| Exercise brief |
Both the line below containing "법인 투자비용 Zero" and the line containing "한전불입금 등을 포함합니다.", along with every line between them, should be repeated exactly; no other line belongs in the answer.

| Entries supplied |
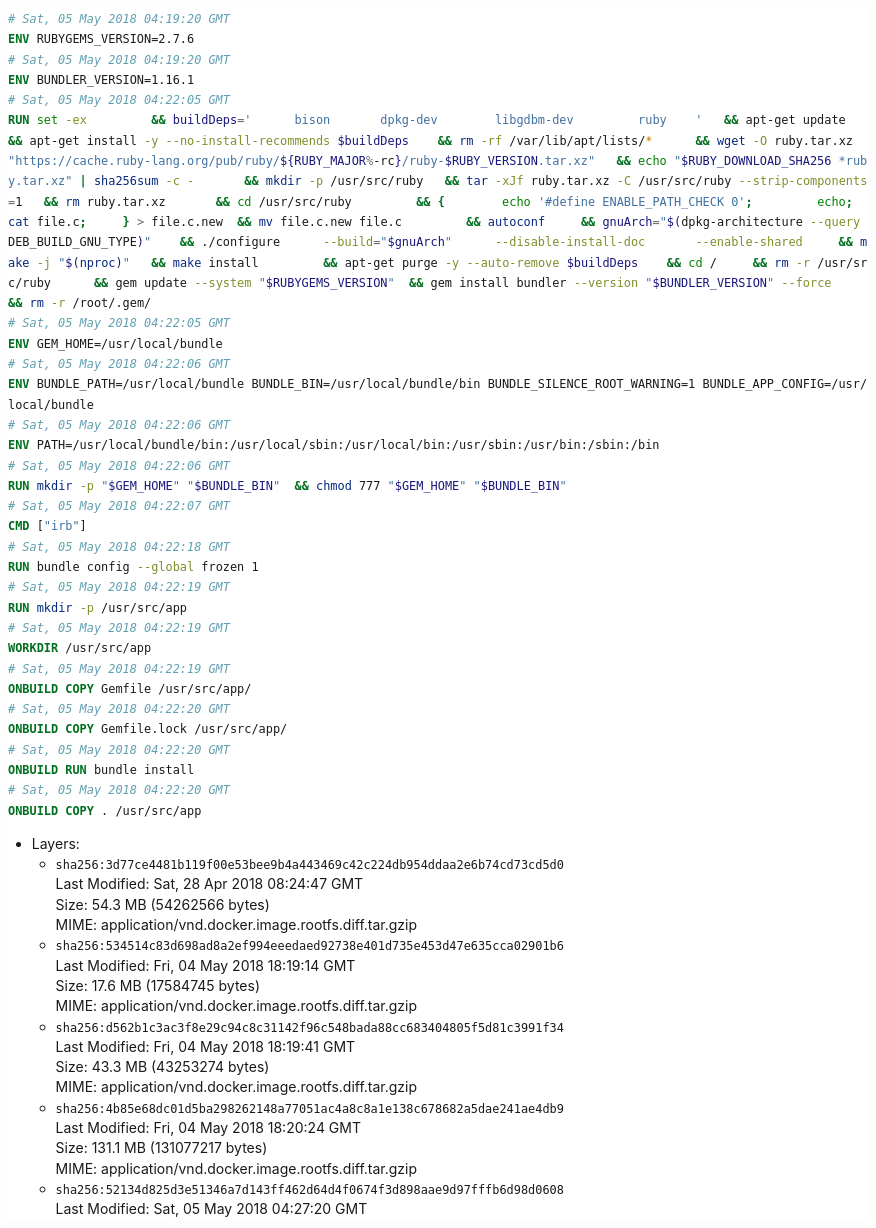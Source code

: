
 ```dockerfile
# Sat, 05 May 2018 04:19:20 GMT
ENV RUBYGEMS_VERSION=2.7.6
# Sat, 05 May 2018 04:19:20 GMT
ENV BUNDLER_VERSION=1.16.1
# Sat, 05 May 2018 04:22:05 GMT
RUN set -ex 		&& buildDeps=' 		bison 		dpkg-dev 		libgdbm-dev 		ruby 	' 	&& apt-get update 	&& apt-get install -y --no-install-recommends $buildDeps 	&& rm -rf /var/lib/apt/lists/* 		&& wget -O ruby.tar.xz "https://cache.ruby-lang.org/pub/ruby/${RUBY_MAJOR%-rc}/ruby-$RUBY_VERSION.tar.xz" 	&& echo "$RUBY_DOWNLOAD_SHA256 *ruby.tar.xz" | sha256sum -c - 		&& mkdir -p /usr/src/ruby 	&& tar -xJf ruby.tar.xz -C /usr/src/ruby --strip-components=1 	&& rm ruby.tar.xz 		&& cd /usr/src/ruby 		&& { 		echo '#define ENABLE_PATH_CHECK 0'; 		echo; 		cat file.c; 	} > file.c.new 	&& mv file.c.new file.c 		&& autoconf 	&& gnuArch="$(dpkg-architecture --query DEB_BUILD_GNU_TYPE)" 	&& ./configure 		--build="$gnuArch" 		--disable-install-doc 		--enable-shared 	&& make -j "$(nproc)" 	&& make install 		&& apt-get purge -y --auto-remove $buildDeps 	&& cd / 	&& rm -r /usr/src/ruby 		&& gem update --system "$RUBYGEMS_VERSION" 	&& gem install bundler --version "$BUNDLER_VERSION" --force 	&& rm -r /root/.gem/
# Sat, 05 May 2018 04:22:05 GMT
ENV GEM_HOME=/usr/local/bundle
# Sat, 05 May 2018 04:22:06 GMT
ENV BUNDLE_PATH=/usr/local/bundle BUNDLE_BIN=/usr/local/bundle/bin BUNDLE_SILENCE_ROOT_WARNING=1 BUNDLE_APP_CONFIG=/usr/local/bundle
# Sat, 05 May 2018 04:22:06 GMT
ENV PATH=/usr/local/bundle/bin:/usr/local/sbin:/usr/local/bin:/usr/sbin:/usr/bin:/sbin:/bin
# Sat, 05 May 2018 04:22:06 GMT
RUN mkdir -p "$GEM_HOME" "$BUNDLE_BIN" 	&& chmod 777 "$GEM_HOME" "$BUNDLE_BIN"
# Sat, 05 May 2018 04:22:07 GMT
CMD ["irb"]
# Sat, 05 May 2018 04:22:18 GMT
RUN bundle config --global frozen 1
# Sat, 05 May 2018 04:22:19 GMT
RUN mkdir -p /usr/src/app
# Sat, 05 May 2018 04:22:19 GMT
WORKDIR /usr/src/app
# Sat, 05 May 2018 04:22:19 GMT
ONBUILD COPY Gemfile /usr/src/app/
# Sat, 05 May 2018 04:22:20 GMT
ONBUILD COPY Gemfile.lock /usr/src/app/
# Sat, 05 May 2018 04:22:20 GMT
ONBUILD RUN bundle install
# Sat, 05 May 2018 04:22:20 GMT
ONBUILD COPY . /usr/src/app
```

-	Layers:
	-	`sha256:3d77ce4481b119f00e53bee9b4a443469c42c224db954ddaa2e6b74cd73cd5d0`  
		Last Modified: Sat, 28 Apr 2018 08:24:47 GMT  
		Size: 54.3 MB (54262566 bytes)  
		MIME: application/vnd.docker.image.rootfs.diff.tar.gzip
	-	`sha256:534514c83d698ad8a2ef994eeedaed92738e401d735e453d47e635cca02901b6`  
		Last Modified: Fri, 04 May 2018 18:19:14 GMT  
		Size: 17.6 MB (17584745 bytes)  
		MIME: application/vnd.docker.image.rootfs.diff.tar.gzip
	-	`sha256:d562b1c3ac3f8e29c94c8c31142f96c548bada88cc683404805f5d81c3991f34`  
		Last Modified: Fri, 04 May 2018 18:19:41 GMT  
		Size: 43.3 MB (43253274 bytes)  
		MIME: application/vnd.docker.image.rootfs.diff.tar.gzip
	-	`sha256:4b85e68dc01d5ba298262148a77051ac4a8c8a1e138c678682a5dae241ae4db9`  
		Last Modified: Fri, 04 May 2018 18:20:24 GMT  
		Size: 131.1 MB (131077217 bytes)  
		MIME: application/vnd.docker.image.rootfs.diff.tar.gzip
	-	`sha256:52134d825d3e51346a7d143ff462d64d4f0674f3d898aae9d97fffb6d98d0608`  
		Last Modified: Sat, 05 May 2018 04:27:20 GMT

--

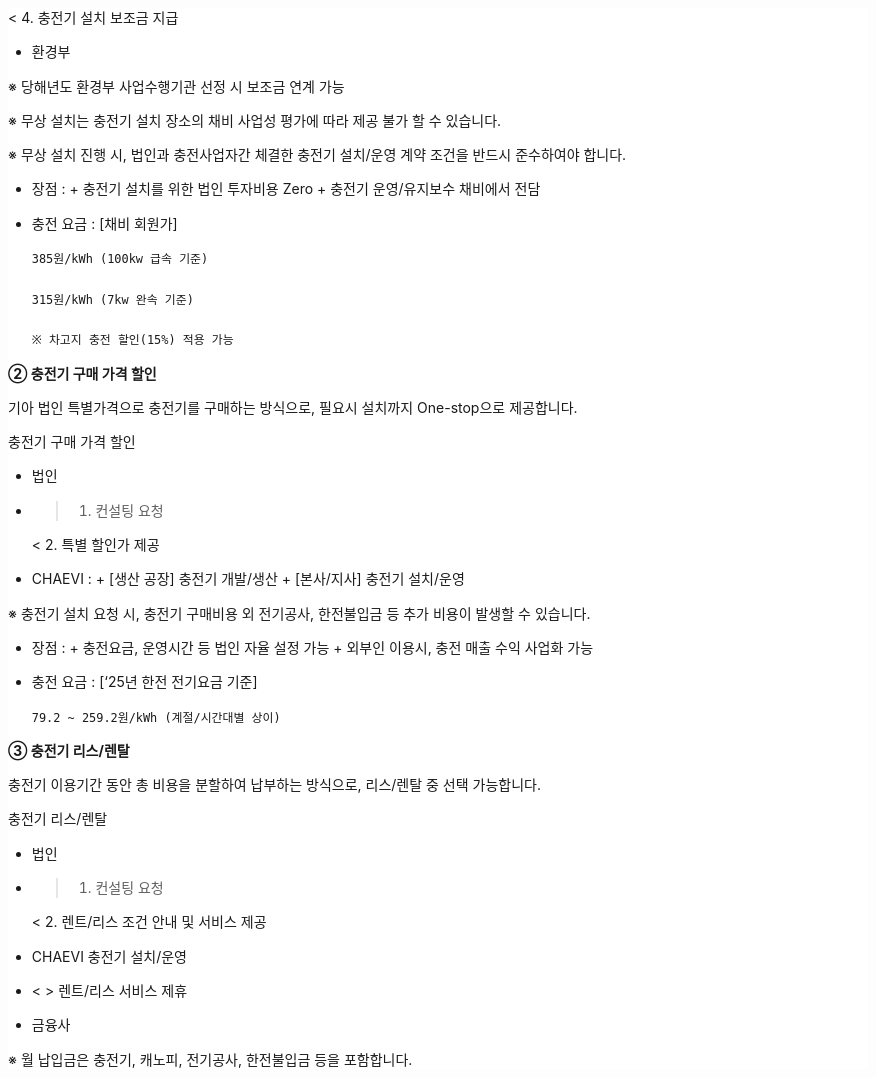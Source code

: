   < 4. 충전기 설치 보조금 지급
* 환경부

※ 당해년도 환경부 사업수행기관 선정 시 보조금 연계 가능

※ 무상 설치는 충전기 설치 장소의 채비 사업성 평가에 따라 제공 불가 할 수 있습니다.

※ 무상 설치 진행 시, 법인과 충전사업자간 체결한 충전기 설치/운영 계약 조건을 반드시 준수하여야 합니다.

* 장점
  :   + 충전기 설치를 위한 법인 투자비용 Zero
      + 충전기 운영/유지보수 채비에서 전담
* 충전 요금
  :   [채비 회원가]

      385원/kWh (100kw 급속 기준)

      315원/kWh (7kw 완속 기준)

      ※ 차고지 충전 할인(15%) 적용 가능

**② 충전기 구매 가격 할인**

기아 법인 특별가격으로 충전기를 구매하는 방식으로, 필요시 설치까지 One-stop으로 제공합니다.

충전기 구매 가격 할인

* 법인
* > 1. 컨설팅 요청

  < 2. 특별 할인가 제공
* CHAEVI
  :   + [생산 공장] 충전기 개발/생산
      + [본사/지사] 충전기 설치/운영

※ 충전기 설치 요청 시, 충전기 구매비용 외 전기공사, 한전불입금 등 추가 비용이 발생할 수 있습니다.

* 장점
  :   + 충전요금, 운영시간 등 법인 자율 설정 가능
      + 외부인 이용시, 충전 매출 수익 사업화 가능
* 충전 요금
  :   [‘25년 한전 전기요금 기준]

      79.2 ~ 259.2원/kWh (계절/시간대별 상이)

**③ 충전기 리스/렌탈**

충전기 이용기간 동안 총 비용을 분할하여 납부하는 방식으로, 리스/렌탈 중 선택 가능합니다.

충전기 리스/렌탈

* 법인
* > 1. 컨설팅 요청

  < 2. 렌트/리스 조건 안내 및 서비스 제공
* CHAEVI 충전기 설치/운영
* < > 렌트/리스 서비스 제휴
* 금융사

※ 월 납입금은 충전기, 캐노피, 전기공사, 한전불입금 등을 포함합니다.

* * *

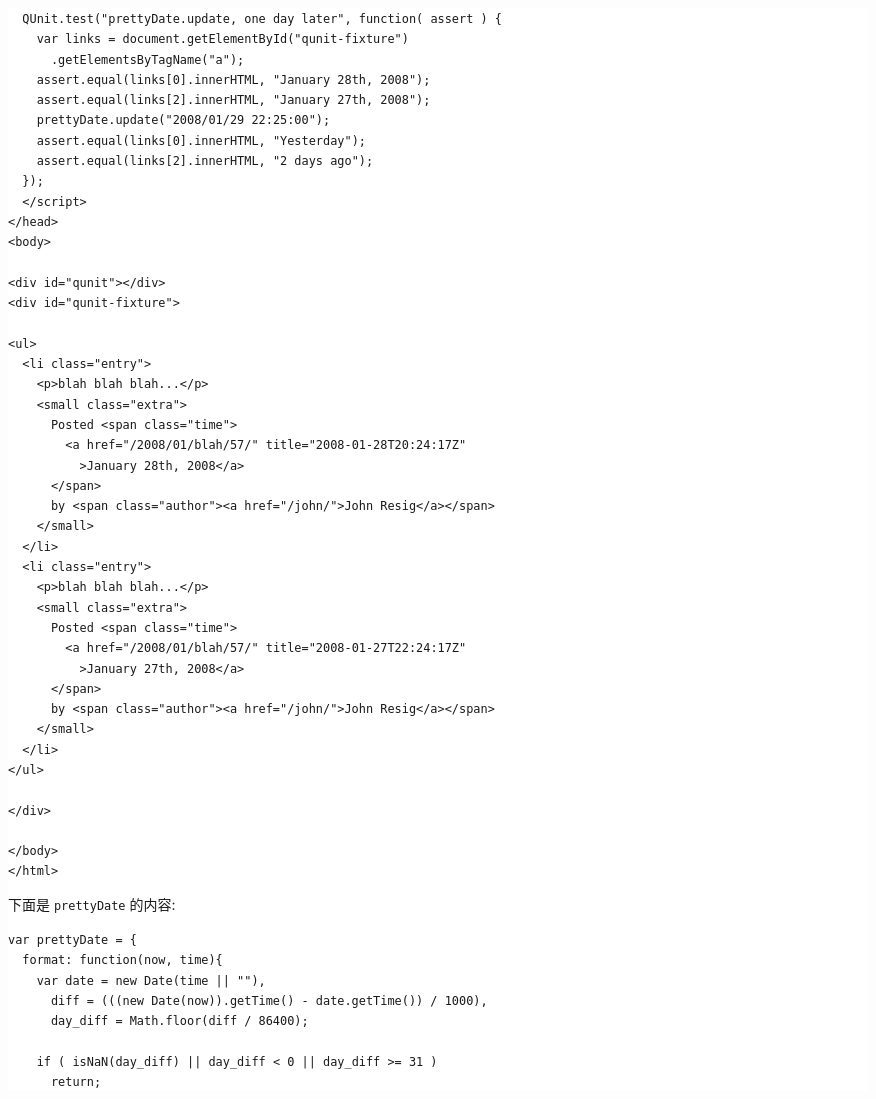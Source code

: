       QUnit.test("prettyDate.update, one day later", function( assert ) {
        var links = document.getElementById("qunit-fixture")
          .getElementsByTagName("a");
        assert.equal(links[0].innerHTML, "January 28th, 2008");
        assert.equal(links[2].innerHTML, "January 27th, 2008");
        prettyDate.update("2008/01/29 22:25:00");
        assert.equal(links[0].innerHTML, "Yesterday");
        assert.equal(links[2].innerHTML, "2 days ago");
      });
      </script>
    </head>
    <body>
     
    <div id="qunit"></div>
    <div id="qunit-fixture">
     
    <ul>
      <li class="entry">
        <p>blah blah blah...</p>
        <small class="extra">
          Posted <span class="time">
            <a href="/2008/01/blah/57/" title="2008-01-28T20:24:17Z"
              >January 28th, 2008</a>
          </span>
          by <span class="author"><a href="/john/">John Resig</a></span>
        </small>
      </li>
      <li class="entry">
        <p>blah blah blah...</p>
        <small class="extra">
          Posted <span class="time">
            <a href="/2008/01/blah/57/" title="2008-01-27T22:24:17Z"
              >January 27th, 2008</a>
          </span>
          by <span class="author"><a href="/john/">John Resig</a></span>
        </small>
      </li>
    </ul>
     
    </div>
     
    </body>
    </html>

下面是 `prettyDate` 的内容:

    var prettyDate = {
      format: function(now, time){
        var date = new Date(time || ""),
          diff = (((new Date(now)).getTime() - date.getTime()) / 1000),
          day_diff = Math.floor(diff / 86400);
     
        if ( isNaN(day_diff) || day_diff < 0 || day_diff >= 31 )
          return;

| Result of this task |
  :   + 충전기 설치를 위한 법인 투자비용 Zero
      + 충전기 운영/유지보수 채비에서 전담
* 충전 요금
  :   [채비 회원가]

      385원/kWh (100kw 급속 기준)

      315원/kWh (7kw 완속 기준)

      ※ 차고지 충전 할인(15%) 적용 가능

**② 충전기 구매 가격 할인**

기아 법인 특별가격으로 충전기를 구매하는 방식으로, 필요시 설치까지 One-stop으로 제공합니다.

충전기 구매 가격 할인

* 법인
* > 1. 컨설팅 요청

  < 2. 특별 할인가 제공
* CHAEVI
  :   + [생산 공장] 충전기 개발/생산
      + [본사/지사] 충전기 설치/운영

※ 충전기 설치 요청 시, 충전기 구매비용 외 전기공사, 한전불입금 등 추가 비용이 발생할 수 있습니다.

* 장점
  :   + 충전요금, 운영시간 등 법인 자율 설정 가능
      + 외부인 이용시, 충전 매출 수익 사업화 가능
* 충전 요금
  :   [‘25년 한전 전기요금 기준]

      79.2 ~ 259.2원/kWh (계절/시간대별 상이)

**③ 충전기 리스/렌탈**

충전기 이용기간 동안 총 비용을 분할하여 납부하는 방식으로, 리스/렌탈 중 선택 가능합니다.

충전기 리스/렌탈

* 법인
* > 1. 컨설팅 요청

  < 2. 렌트/리스 조건 안내 및 서비스 제공
* CHAEVI 충전기 설치/운영
* < > 렌트/리스 서비스 제휴
* 금융사

※ 월 납입금은 충전기, 캐노피, 전기공사, 한전불입금 등을 포함합니다.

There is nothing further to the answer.